Recently I woke up earlier than usual on Saturday morning. About eight o’clock! The Lord was speaking some things to my heart so strongly that I had to sit up in my bed and listen intently. Such a rewarding experience!
The Father was revealing things to my heart, and I was so excited that I had to share these things with a loved one of mine. My first mistake was picking up my cell phone to call them. There was no answer. The first thought that came to me was that they were probably in another part of their home where they couldn’t get to the phone. They would see that I called and call me back.
So, I just continued praying. But I couldn’t focus on my prayer time with the Father. I was too distracted by why I could not reach this person at this time of the morning. They are usually awake by this time.
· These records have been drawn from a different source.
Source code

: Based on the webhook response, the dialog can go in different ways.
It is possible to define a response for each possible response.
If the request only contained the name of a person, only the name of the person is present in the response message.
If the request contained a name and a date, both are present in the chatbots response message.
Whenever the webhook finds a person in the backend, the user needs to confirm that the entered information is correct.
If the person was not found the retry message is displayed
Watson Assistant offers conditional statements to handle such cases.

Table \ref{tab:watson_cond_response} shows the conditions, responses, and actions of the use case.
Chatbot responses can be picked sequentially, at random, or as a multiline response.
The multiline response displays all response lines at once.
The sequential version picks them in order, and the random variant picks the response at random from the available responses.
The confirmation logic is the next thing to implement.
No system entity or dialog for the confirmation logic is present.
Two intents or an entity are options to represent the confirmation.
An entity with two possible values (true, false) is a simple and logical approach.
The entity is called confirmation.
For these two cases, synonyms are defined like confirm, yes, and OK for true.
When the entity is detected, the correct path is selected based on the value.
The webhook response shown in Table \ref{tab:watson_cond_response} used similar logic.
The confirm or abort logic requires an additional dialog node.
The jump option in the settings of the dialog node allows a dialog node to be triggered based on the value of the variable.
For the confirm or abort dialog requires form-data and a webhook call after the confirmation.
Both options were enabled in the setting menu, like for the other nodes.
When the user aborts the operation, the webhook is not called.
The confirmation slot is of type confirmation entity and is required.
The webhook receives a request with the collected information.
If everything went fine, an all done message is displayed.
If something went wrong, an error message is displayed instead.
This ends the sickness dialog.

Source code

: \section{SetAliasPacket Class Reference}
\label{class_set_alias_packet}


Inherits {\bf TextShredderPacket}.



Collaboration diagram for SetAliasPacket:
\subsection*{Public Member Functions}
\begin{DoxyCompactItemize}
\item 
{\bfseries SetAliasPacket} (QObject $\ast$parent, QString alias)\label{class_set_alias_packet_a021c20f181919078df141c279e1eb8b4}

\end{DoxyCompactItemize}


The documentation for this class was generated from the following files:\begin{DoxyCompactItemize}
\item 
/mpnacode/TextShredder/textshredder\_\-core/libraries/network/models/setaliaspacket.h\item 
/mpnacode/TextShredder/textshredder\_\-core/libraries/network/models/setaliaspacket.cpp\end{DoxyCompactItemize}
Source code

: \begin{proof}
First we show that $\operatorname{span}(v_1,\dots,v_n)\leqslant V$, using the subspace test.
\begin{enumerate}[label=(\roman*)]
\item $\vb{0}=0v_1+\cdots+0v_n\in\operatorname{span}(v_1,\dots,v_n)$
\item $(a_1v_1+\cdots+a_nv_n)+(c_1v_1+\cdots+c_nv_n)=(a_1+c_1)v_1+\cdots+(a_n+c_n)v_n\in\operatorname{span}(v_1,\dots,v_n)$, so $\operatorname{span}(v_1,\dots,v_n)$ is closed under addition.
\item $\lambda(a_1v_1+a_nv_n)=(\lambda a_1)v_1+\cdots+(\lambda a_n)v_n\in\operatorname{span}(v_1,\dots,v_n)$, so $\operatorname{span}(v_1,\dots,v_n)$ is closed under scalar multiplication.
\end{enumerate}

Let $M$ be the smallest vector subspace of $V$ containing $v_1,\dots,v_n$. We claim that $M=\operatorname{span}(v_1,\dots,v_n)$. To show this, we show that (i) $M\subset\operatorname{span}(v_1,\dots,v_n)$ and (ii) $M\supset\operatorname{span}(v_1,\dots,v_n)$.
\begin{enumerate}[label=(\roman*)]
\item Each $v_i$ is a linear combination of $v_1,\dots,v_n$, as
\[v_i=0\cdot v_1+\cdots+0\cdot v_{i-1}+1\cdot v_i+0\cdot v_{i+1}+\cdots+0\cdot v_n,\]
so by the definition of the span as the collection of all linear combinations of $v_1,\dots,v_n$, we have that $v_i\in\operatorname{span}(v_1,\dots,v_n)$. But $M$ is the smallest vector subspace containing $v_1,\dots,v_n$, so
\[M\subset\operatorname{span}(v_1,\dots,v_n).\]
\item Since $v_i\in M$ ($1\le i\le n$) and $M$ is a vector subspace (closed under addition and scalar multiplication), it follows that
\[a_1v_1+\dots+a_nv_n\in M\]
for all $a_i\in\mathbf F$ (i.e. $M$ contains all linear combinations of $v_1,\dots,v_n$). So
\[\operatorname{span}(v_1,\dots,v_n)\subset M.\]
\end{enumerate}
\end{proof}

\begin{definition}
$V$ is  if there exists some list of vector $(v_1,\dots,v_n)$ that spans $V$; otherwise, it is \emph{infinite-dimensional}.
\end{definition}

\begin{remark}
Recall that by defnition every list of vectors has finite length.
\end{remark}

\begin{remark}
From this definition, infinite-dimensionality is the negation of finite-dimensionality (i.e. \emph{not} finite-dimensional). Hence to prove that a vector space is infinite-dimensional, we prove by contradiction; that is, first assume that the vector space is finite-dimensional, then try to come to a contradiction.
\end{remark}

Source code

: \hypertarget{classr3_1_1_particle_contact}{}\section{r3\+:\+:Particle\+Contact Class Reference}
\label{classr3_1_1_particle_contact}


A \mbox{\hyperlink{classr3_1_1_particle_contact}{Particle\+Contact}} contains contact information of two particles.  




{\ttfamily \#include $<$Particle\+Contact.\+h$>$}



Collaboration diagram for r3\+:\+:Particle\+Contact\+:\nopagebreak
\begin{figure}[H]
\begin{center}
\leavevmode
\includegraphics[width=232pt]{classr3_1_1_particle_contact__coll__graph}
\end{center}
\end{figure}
I called back a few minutes later. Still no answer! I left a couple messages, sent a text, called their cell phone and got no response. Now mind you, it was around eight in the morning, and I’m usually up around ten.
More thoughts began to flood my mind.
The Lord impressed upon my heart to read the word and go back to sleep, and the person I was trying to reach would get back with me.
But because I thought I was smarter than God and my emotions had already began to stir, I tried calling them again. Nothing! Then I thought maybe they went grocery shopping. No, that wasn’t good enough for me. At this point, I needed to see them and hear their voice.
I got up and got dressed to go over and see about them. As I was getting dressed, these crazy thoughts of something tragic happening to them started coming to me. I literally felt my emotions starting to turn.
So, what did I do?
I made a decision! I began to take authority over these thoughts and feelings. I continued praying in the Spirit and began to worship God. I wanted to cry from fear of what might have happened to my loved one, but I refused to give into these thoughts.
As I was getting closer to their home, which is about 30 minutes away from me, my phone rang and it was them.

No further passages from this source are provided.